His comments about “locker room talk” blew up in October of 2016, just one month before he would become the leader and figurehead for a nation that prides itself on being a “melting pot” of different cultures, backgrounds, and religions.
However, most Americans, including the 2.9 million more that voted for Hillary Clinton over Trump (CNN), feel that acceptance will not be the trend of the next four years under this new presidency.
One Trump supporter sent mixed messages when he stood at the bottom of an escalator within Union Station, pointing to protesters and telling them, “Trump loves you.” The supporter requested to remain anonymous, and when asked why he was doing it, he said that he thinks people in America feel as though Trump does not love them or care for them. “Some of them do, though,” he continued. “And I’ve seen it in their eyes, and in their expressions, and in their work.” But he doesn’t see women’s equality as an issue because he thinks: “It’s just how it is.”
Originally from Las Vegas, NV he mentioned that he had been to D.C. five or six times prior, but this week was “the best trip by far.” He followed Trump in the election “from the get-go.” He voted in the election and attended the Inauguration on January 20th.
Jeff Backstrand was not supportive of Trump and was in the train station as a protestor, waiting for the day of progress and hope to begin. “[Trump] really represents most everything I disagree with, both personally and politically. So, it’s not just about politics,” Backstrand stated, wearing a baseball cap with a stuffed animal cat attached to the top. He is engaged in a lot of issues dealing with “low income communities and health disparities” at Rutgers University, which gave him more reason to speak out this morning.

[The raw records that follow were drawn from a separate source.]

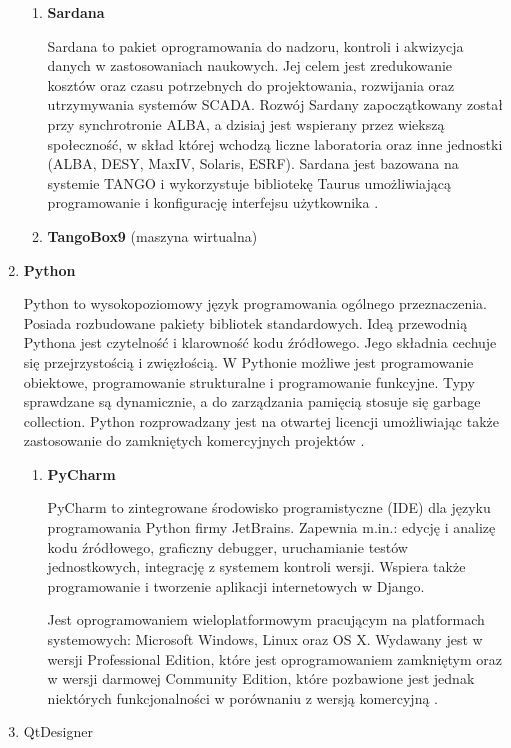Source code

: \begin{enumerate}
\begin{enumerate}
		
		\item \textbf{Sardana}
		
		\hspace{2em}Sardana to pakiet oprogramowania do nadzoru, kontroli i akwizycja danych w zastosowaniach naukowych. Jej celem jest zredukowanie kosztów oraz czasu potrzebnych do projektowania, rozwijania oraz utrzymywania systemów SCADA. Rozwój Sardany zapoczątkowany został przy synchrotronie ALBA, a dzisiaj jest wspierany przez wiekszą społeczność,  w skład której wchodzą liczne laboratoria oraz inne jednostki (ALBA, DESY, MaxIV, Solaris, ESRF).
		Sardana jest bazowana na systemie TANGO i wykorzystuje bibliotekę Taurus umożliwiającą programowanie i konfigurację interfejsu użytkownika \cite{Sardana}.
		
		\item \textbf{TangoBox9} (maszyna wirtualna)
	\end{enumerate}
	\item \textbf{Python}
	
	\hspace{2em}Python to wysokopoziomowy język programowania ogólnego przeznaczenia. Posiada rozbudowane pakiety bibliotek standardowych. Ideą przewodnią Pythona jest czytelność i klarowność kodu źródłowego. Jego składnia cechuje się przejrzystością i zwięzłością. W Pythonie możliwe jest programowanie obiektowe, programowanie strukturalne i programowanie funkcyjne. Typy sprawdzane są dynamicznie, a do zarządzania pamięcią stosuje się garbage collection. Python rozprowadzany jest na otwartej licencji umożliwiając także zastosowanie do zamkniętych komercyjnych projektów \cite{Python}.
	
	\begin{enumerate}
		\item \textbf{PyCharm}
		
		\hspace{2em}PyCharm to zintegrowane środowisko programistyczne (IDE) dla języku programowania Python firmy JetBrains. Zapewnia m.in.: edycję i analizę kodu źródłowego, graficzny debugger, uruchamianie testów jednostkowych, integrację z systemem kontroli wersji. Wspiera także programowanie i tworzenie aplikacji internetowych w Django.
		
		\hspace{2em}Jest oprogramowaniem wieloplatformowym pracującym na platformach systemowych: Microsoft Windows, Linux oraz OS X. Wydawany jest w wersji Professional Edition, które jest oprogramowaniem zamkniętym oraz w wersji darmowej Community Edition, które pozbawione jest jednak niektórych funkcjonalności w porównaniu z wersją komercyjną \cite{PyCharm}.
		
	\end{enumerate}
	\item QtDesigner
\end{enumerate}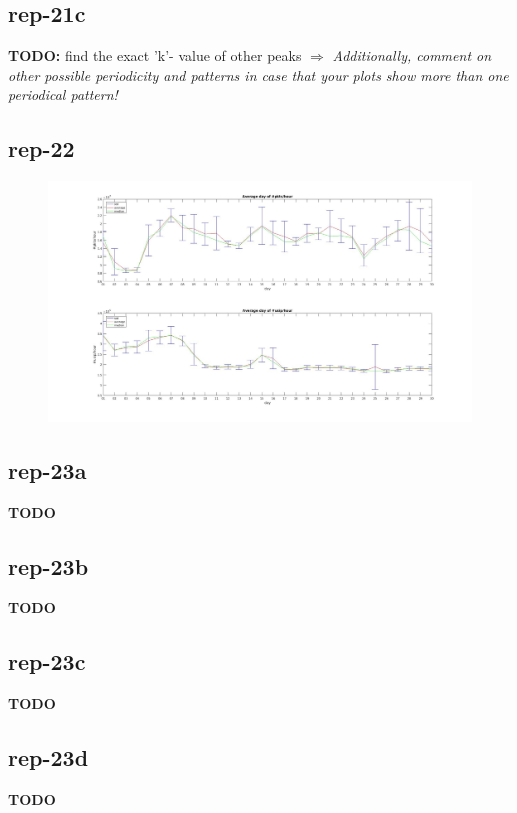 \subsection*{rep-21c}
\textbf{TODO:} find the exact 'k'- value of other peaks $\Rightarrow$ \textit{Additionally, comment on other possible periodicity and patterns in case that your plots show more than one periodical pattern!}
\subsection*{rep-22}
\begin{figure}[H]
\center
\includegraphics[width=1\textwidth]{./chapters/plots/rep-22.jpg}\\
\caption{}
\end{figure}

\subsection*{rep-23a}
\textbf{TODO}
\subsection*{rep-23b}
\textbf{TODO}
\subsection*{rep-23c}
\textbf{TODO}
\subsection*{rep-23d}
\textbf{TODO}
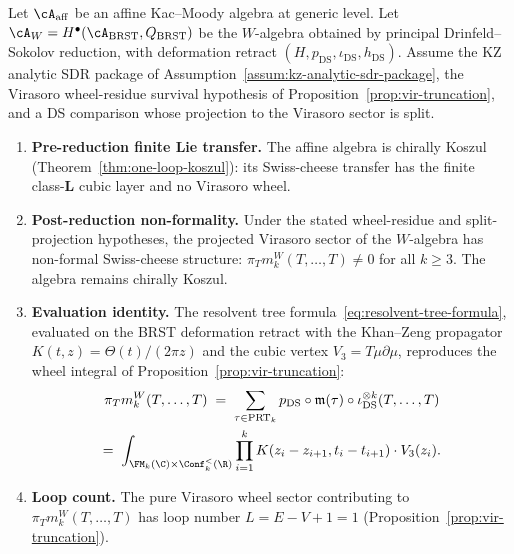 \begin{theorem}
\label{thm:tree-wheel-bridge}
Let\/ $\cA_{\mathrm{aff}}$ be an affine Kac--Moody algebra at
generic level. Let\/ $\cA_W = H^\bullet(
\cA_{\mathrm{BRST}}, Q_{\mathrm{BRST}})$ be the\/ $W$-algebra
obtained by principal Drinfeld--Sokolov reduction, with
deformation retract\/
$(H, p_{\mathrm{DS}}, \iota_{\mathrm{DS}}, h_{\mathrm{DS}})$.
Assume the KZ analytic SDR package
of Assumption~\ref{assum:kz-analytic-sdr-package}, the Virasoro
wheel-residue survival hypothesis of
Proposition~\ref{prop:vir-truncation}, and a DS comparison whose
projection to the Virasoro sector is split.
\begin{enumerate}[label=\textup{(\roman*)}]
\item \textbf{Pre-reduction finite Lie transfer.}
 The affine algebra is chirally Koszul
 \textup{(}Theorem~\textup{\ref{thm:one-loop-koszul}}\textup{)}:
 its Swiss-cheese transfer has the finite class-$\mathbf{L}$ cubic
 layer and no Virasoro wheel.

\item \textbf{Post-reduction non-formality.}
 Under the stated wheel-residue and split-projection hypotheses, the
 projected Virasoro sector of the\/ $W$-algebra has non-formal
 Swiss-cheese structure: $\pi_T m_k^W(T,\ldots,T)\neq0$ for all
 $k\geq3$. The algebra remains chirally Koszul.

\item \textbf{Evaluation identity.}
 The resolvent tree formula~\eqref{eq:resolvent-tree-formula},
 evaluated on the BRST deformation retract with the
 Khan--Zeng propagator
 $K(t,z) = \Theta(t)/(2\pi z)$ and the cubic vertex\/
 $V_3 = T\mu\partial\mu$, reproduces the wheel integral of
 Proposition~\textup{\ref{prop:vir-truncation}}:
 \begin{multline}
 \label{eq:tree-wheel-evaluation}
 \pi_T m_k^W(T, \ldots, T)
 \;=\;
 \sum_{\tau \in \mathrm{PRT}_k}
 p_{\mathrm{DS}} \circ \mathfrak{m}(\tau) \circ
 \iota_{\mathrm{DS}}^{\otimes k}(T, \ldots, T)\\
 =\;
 \int_{\FM_k(\C) \times \Conf_k^{<}(\R)}
 \prod_{i=1}^k K(z_i - z_{i+1}, t_i - t_{i+1})
 \cdot V_3(z_i).
 \end{multline}
\item \textbf{Loop count.}
 The pure Virasoro wheel sector contributing to
 $\pi_T m_k^W(T,\ldots,T)$ has loop number
 $L = E - V + 1 = 1$
 \textup{(}Proposition~\textup{\ref{prop:vir-truncation}}\textup{)}.
\end{enumerate}
\end{theorem}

The highlight of brief interviews was speaking with Lulu from Baltimore, MD. At just ten years old, Lulu said she really wanted to march and the excitement on her face was evidence of her passion. Her parents were off to the side, watching her with smiles and admiring the strong, young woman before them. Her closing remarks were humorous and bold, stating that “[Donald Trump] is a carrot that wears a bleached squirrel on his head.”